WHAT YOU ARE ASKED TO DO:
The required answer is an exact copy of the records below, without pictures.
=== Begin Enclosure ===
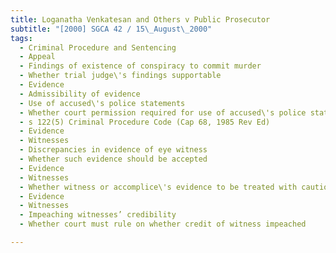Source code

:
 ```yaml
---
title: Loganatha Venkatesan and Others v Public Prosecutor 
subtitle: "[2000] SGCA 42 / 15\_August\_2000"
tags:
  - Criminal Procedure and Sentencing
  - Appeal
  - Findings of existence of conspiracy to commit murder
  - Whether trial judge\'s findings supportable
  - Evidence
  - Admissibility of evidence
  - Use of accused\'s police statements
  - Whether court permission required for use of accused\'s police statements
  - s 122(5) Criminal Procedure Code (Cap 68, 1985 Rev Ed)
  - Evidence
  - Witnesses
  - Discrepancies in evidence of eye witness
  - Whether such evidence should be accepted
  - Evidence
  - Witnesses
  - Whether witness or accomplice\'s evidence to be treated with caution
  - Evidence
  - Witnesses
  - Impeaching witnesses’ credibility
  - Whether court must rule on whether credit of witness impeached

---
```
=== End Enclosure ===
RESULT OF THIS TASK:
Source code

:
 ```yaml
---
title: Loganatha Venkatesan and Others v Public Prosecutor 
subtitle: "[2000] SGCA 42 / 15\_August\_2000"
tags:
  - Criminal Procedure and Sentencing
  - Appeal
  - Findings of existence of conspiracy to commit murder
  - Whether trial judge\'s findings supportable
  - Evidence
  - Admissibility of evidence
  - Use of accused\'s police statements
  - Whether court permission required for use of accused\'s police statements
  - s 122(5) Criminal Procedure Code (Cap 68, 1985 Rev Ed)
  - Evidence
  - Witnesses
  - Discrepancies in evidence of eye witness
  - Whether such evidence should be accepted
  - Evidence
  - Witnesses
  - Whether witness or accomplice\'s evidence to be treated with caution
  - Evidence
  - Witnesses
  - Impeaching witnesses’ credibility
  - Whether court must rule on whether credit of witness impeached

---
```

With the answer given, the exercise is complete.